# Two from Pen Turners Box Pass



## BarbS (May 30, 2012)

Here are two from the Box Pass; one in Marblewood and one in Canary wood. I was disappointed in the Slimline kits, because I'm a Newbie at this and the kit did not warn me ahead of time to add in a center band in any way. I actually find them quite ugly, but only saw it when I pressed them together at the end. They are my prototypes of Slims, I guess, and I'll give them to young grandkids as birthday presents, (9 and 7) then make them better ones as they get older and can appreciate them. I loved using the woods. Just too dumb to see ahead of time what wood on wood would look like, twisting against itself! 

[attachment=6192]


----------



## Kevin (May 30, 2012)

Barb, my wife said the same about many pen kits. Terrible instructions. I can assure you many pepper mill mechanisms are no better.

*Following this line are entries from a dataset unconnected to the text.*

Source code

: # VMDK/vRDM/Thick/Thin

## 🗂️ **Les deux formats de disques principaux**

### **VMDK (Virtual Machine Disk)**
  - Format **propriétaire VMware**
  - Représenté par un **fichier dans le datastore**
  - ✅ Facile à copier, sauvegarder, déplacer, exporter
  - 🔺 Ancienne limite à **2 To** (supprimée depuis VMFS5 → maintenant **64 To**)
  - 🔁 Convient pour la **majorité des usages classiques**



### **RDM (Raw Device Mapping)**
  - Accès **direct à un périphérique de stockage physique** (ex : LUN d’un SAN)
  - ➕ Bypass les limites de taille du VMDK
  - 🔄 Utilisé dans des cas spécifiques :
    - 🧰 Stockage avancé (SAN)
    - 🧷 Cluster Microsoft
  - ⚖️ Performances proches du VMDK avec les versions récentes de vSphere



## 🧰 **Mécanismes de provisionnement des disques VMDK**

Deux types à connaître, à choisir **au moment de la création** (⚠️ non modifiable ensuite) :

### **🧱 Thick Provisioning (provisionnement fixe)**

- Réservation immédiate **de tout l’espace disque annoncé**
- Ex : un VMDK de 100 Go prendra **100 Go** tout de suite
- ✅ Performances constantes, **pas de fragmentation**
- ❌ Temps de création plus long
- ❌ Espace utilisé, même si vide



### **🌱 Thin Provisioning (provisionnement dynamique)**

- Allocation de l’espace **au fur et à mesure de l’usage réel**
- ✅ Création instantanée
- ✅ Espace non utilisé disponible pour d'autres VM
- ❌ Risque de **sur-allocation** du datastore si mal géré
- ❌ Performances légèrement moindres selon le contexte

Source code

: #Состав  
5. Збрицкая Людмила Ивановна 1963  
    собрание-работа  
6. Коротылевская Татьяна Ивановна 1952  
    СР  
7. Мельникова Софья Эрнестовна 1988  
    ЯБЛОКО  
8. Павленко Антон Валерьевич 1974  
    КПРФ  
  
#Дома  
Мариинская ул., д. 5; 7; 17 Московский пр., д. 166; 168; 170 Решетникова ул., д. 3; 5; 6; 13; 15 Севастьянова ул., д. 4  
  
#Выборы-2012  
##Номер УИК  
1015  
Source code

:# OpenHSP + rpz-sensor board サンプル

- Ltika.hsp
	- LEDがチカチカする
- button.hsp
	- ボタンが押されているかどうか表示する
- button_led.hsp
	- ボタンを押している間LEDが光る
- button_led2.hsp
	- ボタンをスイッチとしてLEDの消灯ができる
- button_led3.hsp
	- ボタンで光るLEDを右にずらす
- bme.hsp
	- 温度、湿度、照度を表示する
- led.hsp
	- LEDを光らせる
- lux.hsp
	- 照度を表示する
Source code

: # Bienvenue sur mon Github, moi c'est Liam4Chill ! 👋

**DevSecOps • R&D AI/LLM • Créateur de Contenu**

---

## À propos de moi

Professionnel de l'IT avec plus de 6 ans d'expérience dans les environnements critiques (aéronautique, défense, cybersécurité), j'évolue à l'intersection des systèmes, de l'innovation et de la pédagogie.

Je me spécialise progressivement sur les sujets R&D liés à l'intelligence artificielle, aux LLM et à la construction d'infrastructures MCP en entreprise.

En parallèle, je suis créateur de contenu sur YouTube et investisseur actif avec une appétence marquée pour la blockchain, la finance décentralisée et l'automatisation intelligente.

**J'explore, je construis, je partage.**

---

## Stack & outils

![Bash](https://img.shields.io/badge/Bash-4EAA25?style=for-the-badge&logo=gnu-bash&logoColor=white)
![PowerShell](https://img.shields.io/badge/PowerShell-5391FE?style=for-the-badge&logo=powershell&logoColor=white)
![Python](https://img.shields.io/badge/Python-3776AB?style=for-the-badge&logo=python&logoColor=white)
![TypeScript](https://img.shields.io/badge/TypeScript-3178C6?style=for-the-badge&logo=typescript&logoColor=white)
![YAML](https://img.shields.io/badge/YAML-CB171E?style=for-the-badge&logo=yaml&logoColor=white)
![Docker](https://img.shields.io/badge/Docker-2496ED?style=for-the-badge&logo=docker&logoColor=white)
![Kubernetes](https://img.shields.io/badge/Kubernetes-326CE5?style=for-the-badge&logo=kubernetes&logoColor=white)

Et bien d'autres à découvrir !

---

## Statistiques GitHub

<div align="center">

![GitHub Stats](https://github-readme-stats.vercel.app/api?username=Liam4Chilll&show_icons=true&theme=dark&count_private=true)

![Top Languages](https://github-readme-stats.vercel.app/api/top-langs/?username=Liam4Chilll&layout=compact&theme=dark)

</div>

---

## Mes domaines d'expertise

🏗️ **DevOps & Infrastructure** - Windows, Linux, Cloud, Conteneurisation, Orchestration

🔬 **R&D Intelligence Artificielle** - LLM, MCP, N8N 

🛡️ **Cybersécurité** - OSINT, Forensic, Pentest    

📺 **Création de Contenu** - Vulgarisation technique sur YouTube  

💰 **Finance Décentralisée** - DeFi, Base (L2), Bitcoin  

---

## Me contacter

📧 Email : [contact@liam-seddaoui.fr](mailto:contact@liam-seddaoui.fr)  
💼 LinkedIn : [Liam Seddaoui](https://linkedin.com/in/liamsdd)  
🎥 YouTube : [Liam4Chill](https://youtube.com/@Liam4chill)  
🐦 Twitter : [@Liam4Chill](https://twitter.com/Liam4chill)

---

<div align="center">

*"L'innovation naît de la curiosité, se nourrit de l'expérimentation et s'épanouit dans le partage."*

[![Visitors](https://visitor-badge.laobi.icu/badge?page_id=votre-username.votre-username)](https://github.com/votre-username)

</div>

Like you I don't care for the fat upper and lower sections that taper down dramatically in the middle. My eye is drawn to the bigger pens that are just subtly tapered to the middle. I wouldn't have said any of that if you did not also say you don't care for that look!

But you did a fine job on turning these pens they are beautifully executed.


----------



## BarbS (May 30, 2012)

Kevin said:


> Barb, my wife said the same about many pen kits. Terrible instructions. I can assure you many pepper mill mechanisms are no better.
> 
> Like you I don't care for the fat upper and lower sections that taper down dramatically in the middle. My eye is drawn to the bigger pens that are just subtly tapered to the middle. I wouldn't have said any of that if you did not also say you don't care for that look!
> 
> But you did a fine job on turning these pens they are beautifully executed.



Thanks, Kevin. Truth is, I never wanted to do pens because all I'd seen in the past were some bad examples of 'wasp-waisted' pens that seemed ill-balanced (not any here.) When I saw a single barrel type I was enchanted. Now I can do those, and just have to learn to properly design and use the Slimline kits, adding in features that make them attractive to my eye. Sure would have been nicer to be forewarned! But that's what prototypes are all about. At least I have plenty of good blanks now, thanks to Woodbarter!


----------



## BassBlaster (May 30, 2012)

I actually prefer what you turned over a normal slim line. I dont care for slim lines much at all but I definately dont like the cheap looking center bands that come with them.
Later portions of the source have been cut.